- Schneider National said the shutdown of its last-mile service, lower fuel costs and cost management of driver recruiting and maintenance more than offset a variety of Q1 problems, including rates and impairment charges. The company reported Q1 net income of $42.9 million, a 16% increase, year over year, according to its Thursday earnings release.
- Truckload revenues for Q1 were down 12% to $469.4 million, year over year. Schneider officials said that was partially due to lower prices. Improved worker productivity helped offset that loss, officials said.
- The harshest impact of the coronavirus will be in Q2, officials for the TL and intermodal company told investors. Schneider projects steady increases in demand for its services in Q3 and Q4. Nevertheless, the company suspended its 2020 guidance. Net capital expenditure guidance is approximately $260 million, with an accelerated technology spend.
Schneider closed its First to Final Mile (FTFM) service in August, "due to the poor operating performance." Large last-mile deliveries, also known as big and bulky, have become more prominent in recent years, as large items such as furniture and appliances are sold online and need to be delivered to customers' homes. But Schneider couldn't see a profitable path forward, even as FedEx Freight has announced plans to move into the space. And, as the company reported, it paid off.
Schneider officials took a notable amount of time to address April performance, even though an official report on the month will be wrapped into Q2's call. A number of carriers have taken time in their Q1 earnings calls to give up-to-date information on performance to analysts and investors, perhaps an effort to calm nerves about COVID-19 and its future impact.

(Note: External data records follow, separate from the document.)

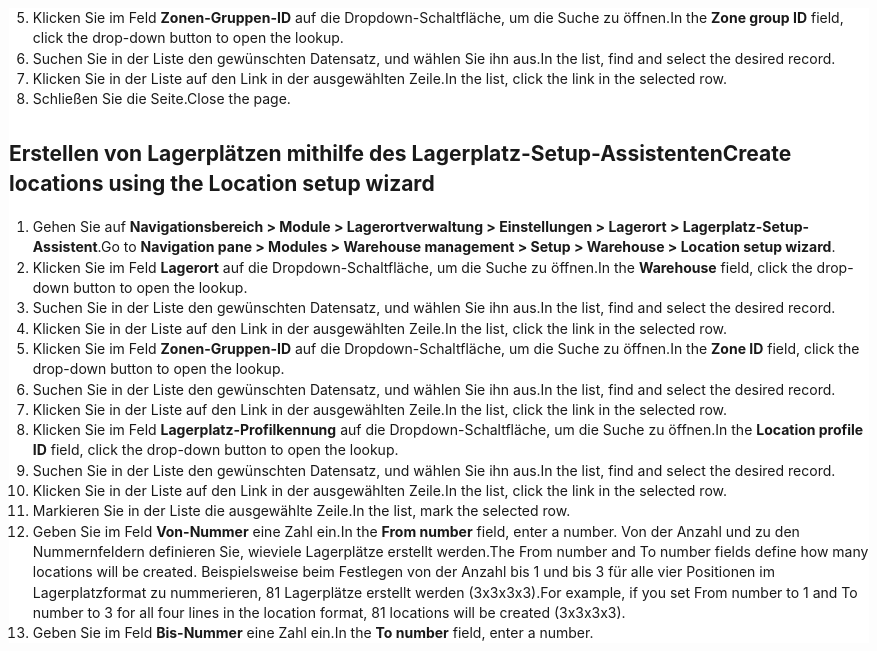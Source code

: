 5. <span data-ttu-id="21d05-205">Klicken Sie im Feld **Zonen-Gruppen-ID** auf die Dropdown-Schaltfläche, um die Suche zu öffnen.</span><span class="sxs-lookup"><span data-stu-id="21d05-205">In the **Zone group ID** field, click the drop-down button to open the lookup.</span></span>
6. <span data-ttu-id="21d05-206">Suchen Sie in der Liste den gewünschten Datensatz, und wählen Sie ihn aus.</span><span class="sxs-lookup"><span data-stu-id="21d05-206">In the list, find and select the desired record.</span></span>
7. <span data-ttu-id="21d05-207">Klicken Sie in der Liste auf den Link in der ausgewählten Zeile.</span><span class="sxs-lookup"><span data-stu-id="21d05-207">In the list, click the link in the selected row.</span></span>
8. <span data-ttu-id="21d05-208">Schließen Sie die Seite.</span><span class="sxs-lookup"><span data-stu-id="21d05-208">Close the page.</span></span>

## <a name="create-locations-using-the-location-setup-wizard"></a><span data-ttu-id="21d05-209">Erstellen von Lagerplätzen mithilfe des Lagerplatz-Setup-Assistenten</span><span class="sxs-lookup"><span data-stu-id="21d05-209">Create locations using the Location setup wizard</span></span>
1. <span data-ttu-id="21d05-210">Gehen Sie auf **Navigationsbereich > Module > Lagerortverwaltung > Einstellungen > Lagerort > Lagerplatz-Setup-Assistent**.</span><span class="sxs-lookup"><span data-stu-id="21d05-210">Go to **Navigation pane > Modules > Warehouse management > Setup > Warehouse > Location setup wizard**.</span></span>
2. <span data-ttu-id="21d05-211">Klicken Sie im Feld **Lagerort** auf die Dropdown-Schaltfläche, um die Suche zu öffnen.</span><span class="sxs-lookup"><span data-stu-id="21d05-211">In the **Warehouse** field, click the drop-down button to open the lookup.</span></span>
3. <span data-ttu-id="21d05-212">Suchen Sie in der Liste den gewünschten Datensatz, und wählen Sie ihn aus.</span><span class="sxs-lookup"><span data-stu-id="21d05-212">In the list, find and select the desired record.</span></span>
4. <span data-ttu-id="21d05-213">Klicken Sie in der Liste auf den Link in der ausgewählten Zeile.</span><span class="sxs-lookup"><span data-stu-id="21d05-213">In the list, click the link in the selected row.</span></span>
5. <span data-ttu-id="21d05-214">Klicken Sie im Feld **Zonen-Gruppen-ID** auf die Dropdown-Schaltfläche, um die Suche zu öffnen.</span><span class="sxs-lookup"><span data-stu-id="21d05-214">In the **Zone ID** field, click the drop-down button to open the lookup.</span></span>
6. <span data-ttu-id="21d05-215">Suchen Sie in der Liste den gewünschten Datensatz, und wählen Sie ihn aus.</span><span class="sxs-lookup"><span data-stu-id="21d05-215">In the list, find and select the desired record.</span></span>
7. <span data-ttu-id="21d05-216">Klicken Sie in der Liste auf den Link in der ausgewählten Zeile.</span><span class="sxs-lookup"><span data-stu-id="21d05-216">In the list, click the link in the selected row.</span></span>
8. <span data-ttu-id="21d05-217">Klicken Sie im Feld **Lagerplatz-Profilkennung** auf die Dropdown-Schaltfläche, um die Suche zu öffnen.</span><span class="sxs-lookup"><span data-stu-id="21d05-217">In the **Location profile ID** field, click the drop-down button to open the lookup.</span></span>
9. <span data-ttu-id="21d05-218">Suchen Sie in der Liste den gewünschten Datensatz, und wählen Sie ihn aus.</span><span class="sxs-lookup"><span data-stu-id="21d05-218">In the list, find and select the desired record.</span></span>
10. <span data-ttu-id="21d05-219">Klicken Sie in der Liste auf den Link in der ausgewählten Zeile.</span><span class="sxs-lookup"><span data-stu-id="21d05-219">In the list, click the link in the selected row.</span></span>
11. <span data-ttu-id="21d05-220">Markieren Sie in der Liste die ausgewählte Zeile.</span><span class="sxs-lookup"><span data-stu-id="21d05-220">In the list, mark the selected row.</span></span>
12. <span data-ttu-id="21d05-221">Geben Sie im Feld **Von-Nummer** eine Zahl ein.</span><span class="sxs-lookup"><span data-stu-id="21d05-221">In the **From number** field, enter a number.</span></span> <span data-ttu-id="21d05-222">Von der Anzahl und zu den Nummernfeldern definieren Sie, wieviele Lagerplätze erstellt werden.</span><span class="sxs-lookup"><span data-stu-id="21d05-222">The From number and To number fields define how many locations will be created.</span></span> <span data-ttu-id="21d05-223">Beispielsweise beim Festlegen von der Anzahl bis 1 und bis 3 für alle vier Positionen im Lagerplatzformat zu nummerieren, 81 Lagerplätze erstellt werden (3x3x3x3).</span><span class="sxs-lookup"><span data-stu-id="21d05-223">For example, if you set From number to 1 and To number to 3 for all four lines in the location format, 81 locations will be created (3x3x3x3).</span></span>   
13. <span data-ttu-id="21d05-224">Geben Sie im Feld **Bis-Nummer** eine Zahl ein.</span><span class="sxs-lookup"><span data-stu-id="21d05-224">In the **To number** field, enter a number.</span></span>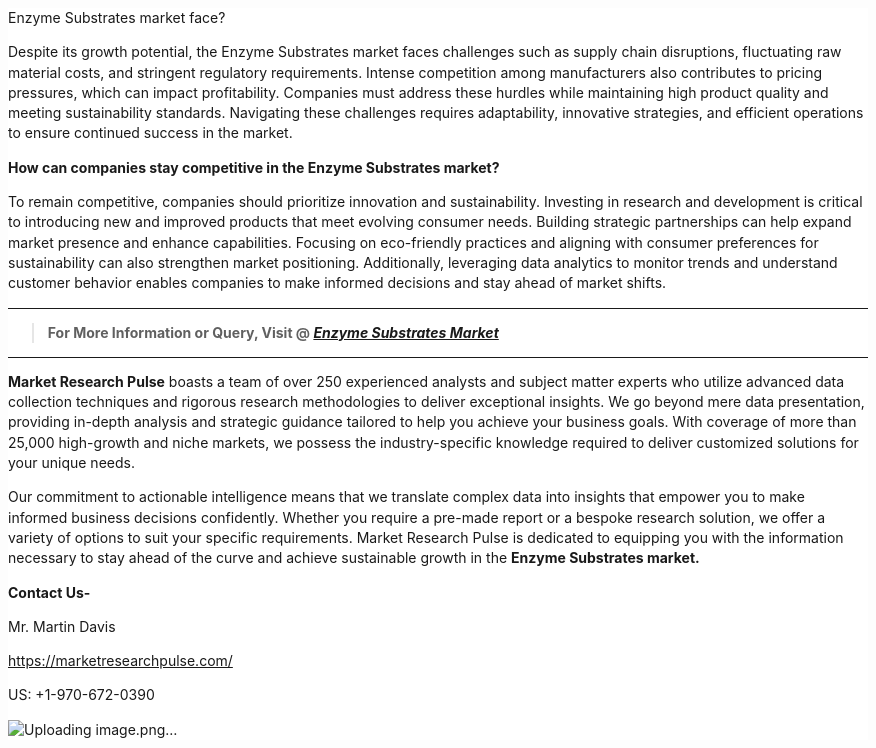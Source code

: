 Enzyme Substrates market face?</strong></p><p>Despite its growth potential, the Enzyme Substrates market faces challenges such as supply chain disruptions, fluctuating raw material costs, and stringent regulatory requirements. Intense competition among manufacturers also contributes to pricing pressures, which can impact profitability. Companies must address these hurdles while maintaining high product quality and meeting sustainability standards. Navigating these challenges requires adaptability, innovative strategies, and efficient operations to ensure continued success in the market.</p><p><strong>How can companies stay competitive in the Enzyme Substrates market?</strong></p><p>To remain competitive, companies should prioritize innovation and sustainability. Investing in research and development is critical to introducing new and improved products that meet evolving consumer needs. Building strategic partnerships can help expand market presence and enhance capabilities. Focusing on eco-friendly practices and aligning with consumer preferences for sustainability can also strengthen market positioning. Additionally, leveraging data analytics to monitor trends and understand customer behavior enables companies to make informed decisions and stay ahead of market shifts.</p><hr /><blockquote><p><strong>For More Information or Query, Visit @&nbsp;<em><a href="https://marketresearchpulse.com/report/45576/enzyme-substrates-market?utm_source=Linkedin&utm_medium=0116">Enzyme Substrates Market</a></em></strong></p></blockquote><hr /><p><strong>Market Research Pulse</strong> boasts a team of over 250 experienced analysts and subject matter experts who utilize advanced data collection techniques and rigorous research methodologies to deliver exceptional insights. We go beyond mere data presentation, providing in-depth analysis and strategic guidance tailored to help you achieve your business goals. With coverage of more than 25,000 high-growth and niche markets, we possess the industry-specific knowledge required to deliver customized solutions for your unique needs.</p><p>Our commitment to actionable intelligence means that we translate complex data into insights that empower you to make informed business decisions confidently. Whether you require a pre-made report or a bespoke research solution, we offer a variety of options to suit your specific requirements. Market Research Pulse is dedicated to equipping you with the information necessary to stay ahead of the curve and achieve sustainable growth in the <strong>Enzyme Substrates market.</strong></p><p><strong>Contact Us-</strong></p><p>Mr. Martin Davis</p><p>https://marketresearchpulse.com/</p><p>US: +1-970-672-0390</p>
![Uploading image.png…]()

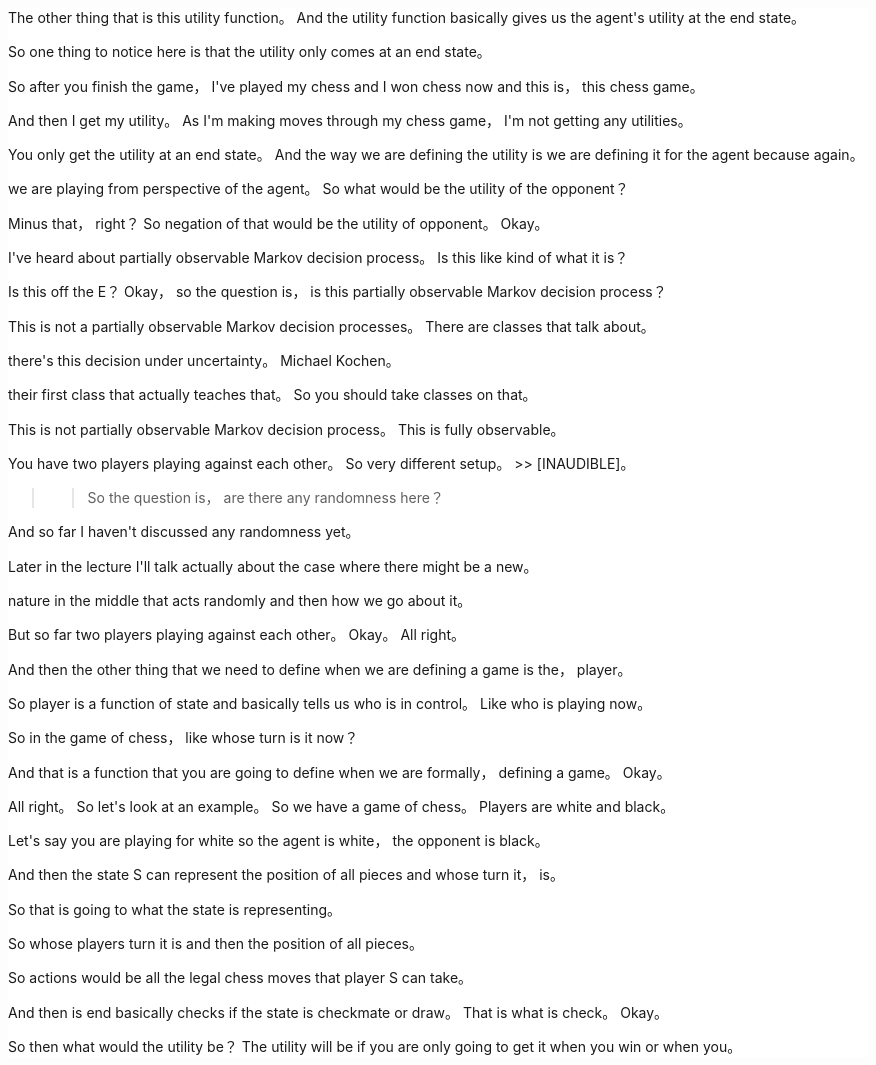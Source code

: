  The other thing that is this utility function。 And the utility function basically gives us the agent's utility at the end state。

 So one thing to notice here is that the utility only comes at an end state。

 So after you finish the game， I've played my chess and I won chess now and this is， this chess game。

 And then I get my utility。 As I'm making moves through my chess game， I'm not getting any utilities。

 You only get the utility at an end state。 And the way we are defining the utility is we are defining it for the agent because again。

 we are playing from perspective of the agent。 So what would be the utility of the opponent？

 Minus that， right？ So negation of that would be the utility of opponent。 Okay。

 I've heard about partially observable Markov decision process。 Is this like kind of what it is？

 Is this off the E？ Okay， so the question is， is this partially observable Markov decision process？

 This is not a partially observable Markov decision processes。 There are classes that talk about。

 there's this decision under uncertainty。 Michael Kochen。

 their first class that actually teaches that。 So you should take classes on that。

 This is not partially observable Markov decision process。 This is fully observable。

 You have two players playing against each other。 So very different setup。 >> [INAUDIBLE]。

 >> So the question is， are there any randomness here？

 And so far I haven't discussed any randomness yet。

 Later in the lecture I'll talk actually about the case where there might be a new。

 nature in the middle that acts randomly and then how we go about it。

 But so far two players playing against each other。 Okay。 All right。

 And then the other thing that we need to define when we are defining a game is the， player。

 So player is a function of state and basically tells us who is in control。 Like who is playing now。

 So in the game of chess， like whose turn is it now？

 And that is a function that you are going to define when we are formally， defining a game。 Okay。

 All right。 So let's look at an example。 So we have a game of chess。 Players are white and black。

 Let's say you are playing for white so the agent is white， the opponent is black。

 And then the state S can represent the position of all pieces and whose turn it， is。

 So that is going to what the state is representing。

 So whose players turn it is and then the position of all pieces。

 So actions would be all the legal chess moves that player S can take。

 And then is end basically checks if the state is checkmate or draw。 That is what is check。 Okay。

 So then what would the utility be？ The utility will be if you are only going to get it when you win or when you。
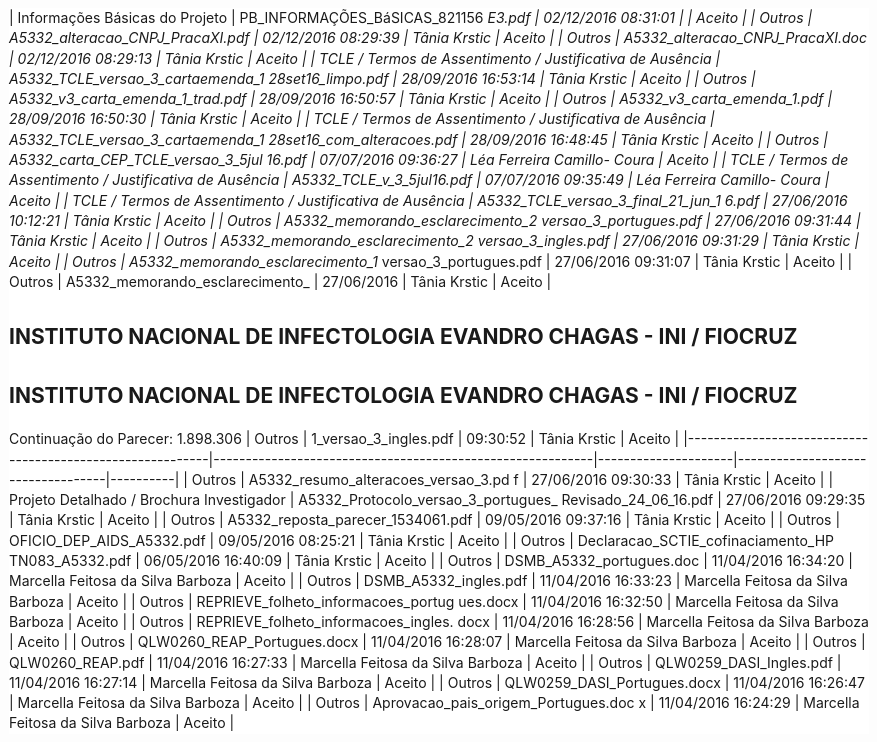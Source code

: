 | Informações Básicas do Projeto                            | PB_INFORMAÇÕES_BáSICAS_821156 _E3.pdf                         | 02/12/2016 08:31:01 |                             | Aceito     |
| Outros                                                    | A5332_alteracao_CNPJ_PracaXI.pdf                              | 02/12/2016 08:29:39 | Tânia Krstic                | Aceito     |
| Outros                                                    | A5332_alteracao_CNPJ_PracaXI.doc                              | 02/12/2016 08:29:13 | Tânia Krstic                | Aceito     |
| TCLE / Termos de Assentimento / Justificativa de Ausência | A5332_TCLE_versao_3_cartaemenda_1 _28set16_limpo.pdf          | 28/09/2016 16:53:14 | Tânia Krstic                | Aceito     |
| Outros                                                    | A5332_v3_carta_emenda_1_trad.pdf                              | 28/09/2016 16:50:57 | Tânia Krstic                | Aceito     |
| Outros                                                    | A5332_v3_carta_emenda_1.pdf                                   | 28/09/2016 16:50:30 | Tânia Krstic                | Aceito     |
| TCLE / Termos de Assentimento / Justificativa de Ausência | A5332_TCLE_versao_3_cartaemenda_1 _28set16_com_alteracoes.pdf | 28/09/2016 16:48:45 | Tânia Krstic                | Aceito     |
| Outros                                                    | A5332_carta_CEP_TCLE_versao_3_5jul 16.pdf                     | 07/07/2016 09:36:27 | Léa Ferreira Camillo- Coura | Aceito     |
| TCLE / Termos de Assentimento / Justificativa de Ausência | A5332_TCLE_v_3_5jul16.pdf                                     | 07/07/2016 09:35:49 | Léa Ferreira Camillo- Coura | Aceito     |
| TCLE / Termos de Assentimento / Justificativa de Ausência | A5332_TCLE_versao_3_final_21_jun_1 6.pdf                      | 27/06/2016 10:12:21 | Tânia Krstic                | Aceito     |
| Outros                                                    | A5332_memorando_esclarecimento_2_ versao_3_portugues.pdf      | 27/06/2016 09:31:44 | Tânia Krstic                | Aceito     |
| Outros                                                    | A5332_memorando_esclarecimento_2_ versao_3_ingles.pdf         | 27/06/2016 09:31:29 | Tânia Krstic                | Aceito     |
| Outros                                                    | A5332_memorando_esclarecimento_1_ versao_3_portugues.pdf      | 27/06/2016 09:31:07 | Tânia Krstic                | Aceito     |
| Outros                                                    | A5332_memorando_esclarecimento_                               | 27/06/2016          | Tânia Krstic                | Aceito     |
## INSTITUTO NACIONAL DE INFECTOLOGIA EVANDRO CHAGAS - INI / FIOCRUZ

## INSTITUTO NACIONAL DE INFECTOLOGIA EVANDRO CHAGAS - INI / FIOCRUZ

Continuação do Parecer: 1.898.306
| Outros                                                    | 1_versao_3_ingles.pdf                                     | 09:30:52            | Tânia Krstic                      | Aceito   |
|-----------------------------------------------------------|-----------------------------------------------------------|---------------------|-----------------------------------|----------|
| Outros                                                    | A5332_resumo_alteracoes_versao_3.pd f                     | 27/06/2016 09:30:33 | Tânia Krstic                      | Aceito   |
| Projeto Detalhado / Brochura Investigador                 | A5332_Protocolo_versao_3_portugues_ Revisado_24_06_16.pdf | 27/06/2016 09:29:35 | Tânia Krstic                      | Aceito   |
| Outros                                                    | A5332_reposta_parecer_1534061.pdf                         | 09/05/2016 09:37:16 | Tânia Krstic                      | Aceito   |
| Outros                                                    | OFICIO_DEP_AIDS_A5332.pdf                                 | 09/05/2016 08:25:21 | Tânia Krstic                      | Aceito   |
| Outros                                                    | Declaracao_SCTIE_cofinaciamento_HP TN083_A5332.pdf        | 06/05/2016 16:40:09 | Tânia Krstic                      | Aceito   |
| Outros                                                    | DSMB_A5332_portugues.doc                                  | 11/04/2016 16:34:20 | Marcella Feitosa da Silva Barboza | Aceito   |
| Outros                                                    | DSMB_A5332_ingles.pdf                                     | 11/04/2016 16:33:23 | Marcella Feitosa da Silva Barboza | Aceito   |
| Outros                                                    | REPRIEVE_folheto_informacoes_portug ues.docx              | 11/04/2016 16:32:50 | Marcella Feitosa da Silva Barboza | Aceito   |
| Outros                                                    | REPRIEVE_folheto_informacoes_ingles. docx                 | 11/04/2016 16:28:56 | Marcella Feitosa da Silva Barboza | Aceito   |
| Outros                                                    | QLW0260_REAP_Portugues.docx                               | 11/04/2016 16:28:07 | Marcella Feitosa da Silva Barboza | Aceito   |
| Outros                                                    | QLW0260_REAP.pdf                                          | 11/04/2016 16:27:33 | Marcella Feitosa da Silva Barboza | Aceito   |
| Outros                                                    | QLW0259_DASI_Ingles.pdf                                   | 11/04/2016 16:27:14 | Marcella Feitosa da Silva Barboza | Aceito   |
| Outros                                                    | QLW0259_DASI_Portugues.docx                               | 11/04/2016 16:26:47 | Marcella Feitosa da Silva Barboza | Aceito   |
| Outros                                                    | Aprovacao_pais_origem_Portugues.doc x                     | 11/04/2016 16:24:29 | Marcella Feitosa da Silva Barboza | Aceito   |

On its earnings call last week, Knight-Swift Transportation noted essential goods were 61% of its customer mix before the pandemic, with that share jumping to 72% by early April. Old Dominion Freight Line CEO Greg Gantt told analysts that as the domestic economy changed in the last half of March, the LTL carrier experienced a "significant increase in our average weight per shipment and this trend has also continued into April," offsetting a decline in number of shipments.
For Schneider, the April news was positive. CEO Mark Rourke said TL and intermodal freight volumes stabilized late April, after experiencing a steady decline earlier in the month. By the end of the month, TL volumes were down "upper single-digit percentages" compared to last year, and intermodal volumes were down "upper teen percentages," he said.
"In addition," Rourke continued, "while there is still much to play out, we are starting to see encouraging signs that some impacted customers and suppliers are in the process of reopening or ramping up their operations."